Wednesday, December 11, 2024

Paperback 1104: The Storm and the Silence / David Walker (Lion Library LL33)

 Paperback 1104: Lion Library LL33 (1st ptg, 1955)

Title: The Storm and the Silence
Author: David Walker
Cover artist: George Erickson

Condition: 7/10
Value: $8

[acquired at a Minneapolis thrift store, Dec. 2024]

Best things about this cover: 
  • I'm guessing she's the storm and he's the silence. Just a hunch.
  • TFW your girlfriend catches you playing with your ...  hey, what the hell is that anyway? A doll? A flash? A candlestick? A cakepop?
  • This guy has too much neck. Just ... too much square footage on this cover is given over to his beeftacular neck. Not at all proportional to his torso. Deeply disturbing. But not as disturbing as ...
  • Her hand! What horrid accident befell her!? Is she giving him some weird sign with her right hand, or did she lose her index and middle fingers in a cheese slicer accident? The pinky is bent at a preposterous, unnatural angle. The thumb is so thin it barely counts as a digit. Just a complete nightmare, that hand.
  • Hey, maybe he's holding (fondling) the case she keeps her fingers in?
Best things about this back cover: 
  • Love it when women cackle while two hapless saps beat the shit out of each other. It's weirdly a thing in paperback cover art, women who get turned on by or are otherwise entertained by violence. Actually, she less amused than bored. "Ugh, this again. I'm just gonna sit here with my beaker of whiskey until you boys are through,"
  • Captain Beefneck is pursued by zombie sheriff. That's a plot line I could get into.
  • If I were Tam Diamond, the only secret I'd want to keep is that my momma named me after a Scottish hat
Page 123~
"Mine's a port," Maggie said at once. She was a hard-necked one. She'd need to be, always being the goose-gog, always being a drag on other folks.
The existence of goose-gog implies the existence of goose-magog. 

("goosegog" is the acid and prickly fruit of a shrub, fyi)

~RP

[Follow Rex Parker on BlueSky]

Saturday, August 24, 2024

Paperback 1100: The Devil Wears Wings / Harry Whittington (Black Lizard [unnumbered])

Paperback 1100: Black Lizard [unnumbered] (1988)

Title: The Devil Wears Wings
Author: Harry Whittington
Cover artist: Kirwan

Condition: 7/10
Value: $15

[The Book Den, Santa Barbara, CA]


Best things about this cover: 
  • I'm always impressed by artists who can draw hands but this is maybe too much hand.

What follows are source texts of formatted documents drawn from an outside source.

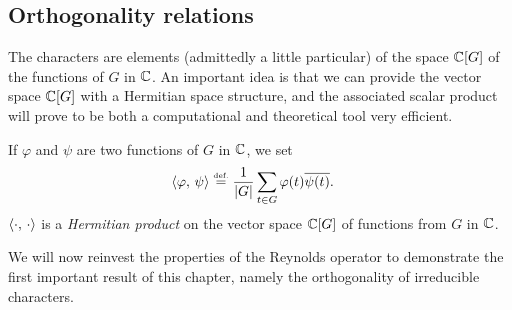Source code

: \subsection{Orthogonality relations}
 
 
The characters are elements (admittedly a little particular) of the space $ \mathbb{C} [G] $ of the functions of $G$ in $ \mathbb{C} $. An important idea is that we can provide the vector space $ \mathbb{C} [G] $ with a Hermitian space structure, and the associated scalar product will prove to be both a computational and theoretical tool very efficient.
 
 
 
 
\begin{defn}
 If $ \varphi $ and $ \psi $ are two functions of $G$ in $ \mathbb{C} $, we set
\begin{align*}
\langle \varphi,\,\psi\rangle & \stackrel{\mbox{\upshape\tiny def.}}{=} \frac{1}{|G|} \sum_{t \in G}{\varphi (t) \overline{\psi (t)}}.
\end{align*}
$ \langle \cdot,\,\cdot\rangle $ is a \textit{Hermitian product} on the vector space $ \mathbb{C} [G] $ of functions from $G$ in $ \mathbb{C} $.
\end{defn}
We will now reinvest the properties of the Reynolds operator to demonstrate the first important result of this chapter, namely the orthogonality of irreducible characters.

Creepy levels of hand. Like the digits are five different personalities operating independently of one another, just flying their own freak flags...
  • I guess the hand has smashed through ... a bank ... window? And that's where the bank keeps the cash? Not sure that's where I'd keep the cash, but what do I know?
  • That ring is insane. If you've got a ring like that, it better give you superpowers or some shit, because otherwise, tacky.
  • Harry Whittington rules. Totally reliable read. Never bad, sometimes great, paperback-pulp legend. Never read this one. Got this copy so cheap, and it's already so broken in, that I might just move this one to the top of the "To Be Read" pile...


Best things about this back cover: 
  • Of all the blurby adjectives, "effective" has to be the least ... effective. Effective at what? Exciting me? Putting me to sleep? Give me something more.
  • Love the name "Buz"—just gonna presume it's pronounced "booze"
  • BANK CAPER! Yes, please, thank you. This is definitely going to the top of the pile
Page 123~
    She stared at me as if trying to see inside me. I felt my face going white and bloodless. All my blood seemed to be congealing in the pit of my stomach. 
    "Buz—you—didn't do it?"
Pretty sure Buz did it. Just a hunch.

~RP

[Follow Rex Parker on Twitter and BlueSky]

Friday, June 28, 2024

Paperback 1094: Mardios Beach / Oakley Hall (Perma Books M-4042)

 Paperback 1094: Perma Books M-4042 (1st ptg, 1956)

Title: Mardios Beach
Author: Oakley Hall
Cover artist: Tom Dunn

Condition: 8-9/10 (mild dings to the corners, else perfect)
Value: $15-20


Best things about this cover: 
  • "Wilma!"
  • "Stella!"
  • He was a heel and worshiped only one god—SUSPENDERS!
  • William Holden just woke up and wants to know where his goddamn shirt is!
  • The lady looks sad and frightened, but actually she's just petting and gently whispering to a small mouse on her arm named Marvin. "I don't know why the mean man is yelling, Marvin. Maybe he's rehearsing a play. You want some cheese?"
  • His left hand is so dramatic, perhaps because his right fingers are caught in the hinges of the door?


Best things about this back cover: 
  • "Frank" alert! "Frank" alert. We have "Frank," I repeat, we have "Frank"! (And "Brutally frank" at that—that's the best kind of frank!)
  • Now I'm wondering how louses (lice?) are typically made.
  • From what I gather from this back-cover description, this is a novel about a guy who just punches people in the groin over and over. It's a hard life, but if you wanna be a louse, you gotta put in the work.
Page 123~
"All right. Quick! What's a woman's function?"
"Give up? The answer is: to Find My Damn Shirt! These suspenders are startin' to itch! Now open this door right now. Hey, is Marvin in there? You and Marvin better not be talkin' about me again ..."

~RP

[Follow Rex Parker on Twitter and BlueSky]

Thursday, June 13, 2024

Paperback 1089: Fashions for Carol / Nell Marr Dean // Barbara Ames, Private Secretary / Jeanne Judson (Ace Double F-112)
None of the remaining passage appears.